J.J. Holliday isn't used to sitting on the sidelines.
The Arizona State redshirt freshman wide receiver began developing his hands when he was 5, playing catch in the backyard with his dad. He sharpened his wheels during his time in youth football leagues as a running back.
"I used to just grab the ball and run as fast as I could," Holliday said.
Football has always been a part of his routine, which made last year excruciating for Holliday.
After starring at Tucson Santa Rita High, the receiver spent last season redshirting on the scout team, a normal part of the process for most college football players. But not being out under the lights during big games was anything but normal for Holliday.
"That was probably one of the hardest things in my life," he said. "You just keep practicing with no game, no reward."
That reward may be on it's way soon, though.
Holliday stormed out of the gates during spring practice, well aware that with a newly implemented offense predicated on the playmaking ability of receivers, he would have his opportunity to show what he could do.
At 6 feet, 170 pounds, Holliday isn't physically imposing on the gridiron, but a combination of solid hands, deceptively quick speed and a tireless attention to detail, he has continued to impress during fall camp.
"I think J.J. has done a great job of just coming out and improving every day," said junior quarterback Steven Threet, who often targeted Holliday as a fellow scout teamer last season. "He put in a lot of work this summer and it's starting to pay off for him. His route running is getting better every day and he's doing a great job of learning this offense."
Holliday also has a slight chip on his shoulder he is using to aid his ascent up the depth chart. Despite a stellar career at Santa Rita -- 109 receptions for 2,351 yards and 30 touchdowns -- the Tucson native wasn't recruited by the hometown Wildcats, becoming just the second high school player from Tucson to sign with ASU since 2002.

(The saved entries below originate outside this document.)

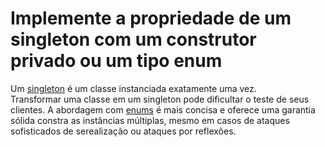 # Implemente a propriedade de um singleton com um construtor privado ou um tipo enum
Um [singleton](https://refactoring.guru/pt-br/design-patterns/singleton) é um classe instanciada 
exatamente uma vez. </br>
Transformar uma classe em um singleton pode dificultar o teste de seus clientes.
A abordagem com [enums](src/main/java/com/effectivejava/chapter1/item3/ElvisEnum.java) 
é mais concisa e oferece uma garantia sólida constra as instâncias múltiplas, mesmo 
em casos de ataques sofisticados de serealização ou ataques por reflexões.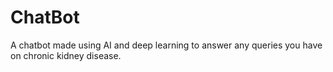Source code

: # ChatBot
A chatbot made using AI and deep learning to answer any queries you have on chronic kidney disease.
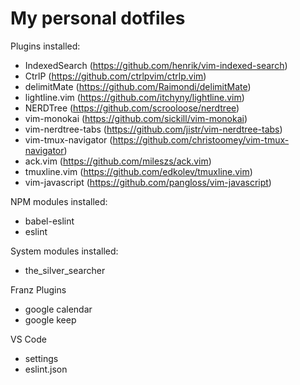 # My personal dotfiles

Plugins installed:
- IndexedSearch (https://github.com/henrik/vim-indexed-search)
- CtrlP (https://github.com/ctrlpvim/ctrlp.vim)
- delimitMate (https://github.com/Raimondi/delimitMate)
- lightline.vim (https://github.com/itchyny/lightline.vim)
- NERDTree (https://github.com/scrooloose/nerdtree)
- vim-monokai (https://github.com/sickill/vim-monokai)
- vim-nerdtree-tabs (https://github.com/jistr/vim-nerdtree-tabs)
- vim-tmux-navigator (https://github.com/christoomey/vim-tmux-navigator)
- ack.vim (https://github.com/mileszs/ack.vim)
- tmuxline.vim (https://github.com/edkolev/tmuxline.vim)
- vim-javascript (https://github.com/pangloss/vim-javascript)

NPM modules installed:
- babel-eslint
- eslint

System modules installed:
- the_silver_searcher

Franz Plugins
- google calendar
- google keep

VS Code
- settings
- eslint.json

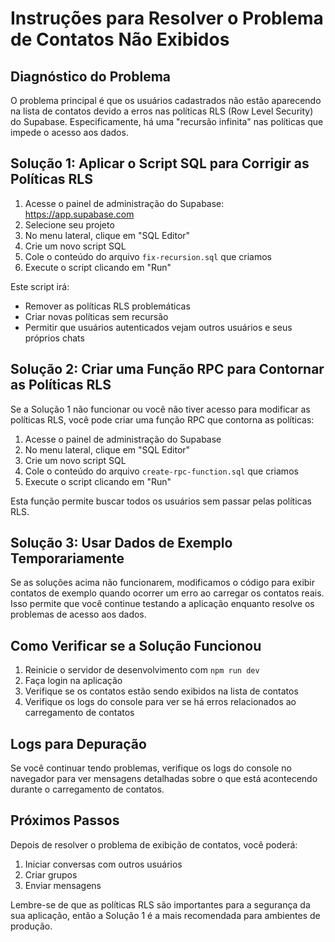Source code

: # Instruções para Resolver o Problema de Contatos Não Exibidos

## Diagnóstico do Problema

O problema principal é que os usuários cadastrados não estão aparecendo na lista de contatos devido a erros nas políticas RLS (Row Level Security) do Supabase. Especificamente, há uma "recursão infinita" nas políticas que impede o acesso aos dados.

## Solução 1: Aplicar o Script SQL para Corrigir as Políticas RLS

1. Acesse o painel de administração do Supabase: https://app.supabase.com
2. Selecione seu projeto
3. No menu lateral, clique em "SQL Editor"
4. Crie um novo script SQL
5. Cole o conteúdo do arquivo `fix-recursion.sql` que criamos
6. Execute o script clicando em "Run"

Este script irá:
- Remover as políticas RLS problemáticas
- Criar novas políticas sem recursão
- Permitir que usuários autenticados vejam outros usuários e seus próprios chats

## Solução 2: Criar uma Função RPC para Contornar as Políticas RLS

Se a Solução 1 não funcionar ou você não tiver acesso para modificar as políticas RLS, você pode criar uma função RPC que contorna as políticas:

1. Acesse o painel de administração do Supabase
2. No menu lateral, clique em "SQL Editor"
3. Crie um novo script SQL
4. Cole o conteúdo do arquivo `create-rpc-function.sql` que criamos
5. Execute o script clicando em "Run"

Esta função permite buscar todos os usuários sem passar pelas políticas RLS.

## Solução 3: Usar Dados de Exemplo Temporariamente

Se as soluções acima não funcionarem, modificamos o código para exibir contatos de exemplo quando ocorrer um erro ao carregar os contatos reais. Isso permite que você continue testando a aplicação enquanto resolve os problemas de acesso aos dados.

## Como Verificar se a Solução Funcionou

1. Reinicie o servidor de desenvolvimento com `npm run dev`
2. Faça login na aplicação
3. Verifique se os contatos estão sendo exibidos na lista de contatos
4. Verifique os logs do console para ver se há erros relacionados ao carregamento de contatos

## Logs para Depuração

Se você continuar tendo problemas, verifique os logs do console no navegador para ver mensagens detalhadas sobre o que está acontecendo durante o carregamento de contatos.

## Próximos Passos

Depois de resolver o problema de exibição de contatos, você poderá:
1. Iniciar conversas com outros usuários
2. Criar grupos
3. Enviar mensagens

Lembre-se de que as políticas RLS são importantes para a segurança da sua aplicação, então a Solução 1 é a mais recomendada para ambientes de produção.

"It gave me a lot [of motivation]," Holliday said of being passed up by Arizona.
Consistency has proved to be one of the receiver's greatest strengths this fall, as he seemingly never has a bad practice. Finding himself undersized at the major-college level -- he wasn't exactly a towering presence in high school either -- Holliday said he has learned to take advantage of his strengths.
"I feel like I have to use my speed more, my quickness," Holliday said. "I try not to get touched, not let [defensive backs] even put their hands on me. I have to have good hands, hand speed, and good footwork."
Not just catching
While the aim of offensive coordinator Noel Mazzone's scheme is to put the ball into the hands of playmakers in space, that space can't exist without solid blocking.
The onus has been placed on the ASU receiving corps to become quick, agile blockers, charged with creating room for ball carriers to operate.
Erickson likes the progress he has seen in the area.
"That's the biggest improvement I've seen on this football team," the coach said. "Coach [Steve] Broussard makes it a must if you want to play. If you can't block, you're not going to play. That's his philosophy and that's our philosophy. … The improvement has been night and day."
For the receivers, it's a change in mindset, knowing they are likely to be just a valuable without the ball in their hands as they are catching it.
"We're getting it down right now and everything's clicking," Holliday said. "That perimeter blocking is real important in this offense.
Switching it up
One of the most hotly contested position battles this fall is taking place at safety, and a number of shuffles took place Monday.
Hard-charging senior Max Tabach, who had three interceptions in a practice last week, spent time with the first-string unit. Redshirt freshman Shane McCullen played with the second team for the first time since camp began.
"We've got four, five actually we think can play," Erickson said. "So we put Keelan (Johnson) and Max in there and Clint (Floyd) and Eddie. We're alternating and we feel like that's an awfully good mix. They're not that far apart. (It's) different combinations and a lot of competition."
Junior tight end Trevor Kohl missed Monday's practice (hamstring). Junior Gerell Robinson worked out on the side as he continues to recover from a hamstring injury he suffered during the first week of camp. Robinson is questionable for Saturday's scrimmage, as Erickson said he doesn't want to rush the wide receiver back too soon.
Senior guard Jon Hargis continues to impress with his rehabilitation from a torn ACL suffered during spring practice. Hargis was running at a pace just below sprinting during Monday's practice.
"He's three months away, at least, but that's a lot better than we thought," Erickson said. "They was the first time I saw him running around and he looked good. It's amazing what the mind can do sometimes."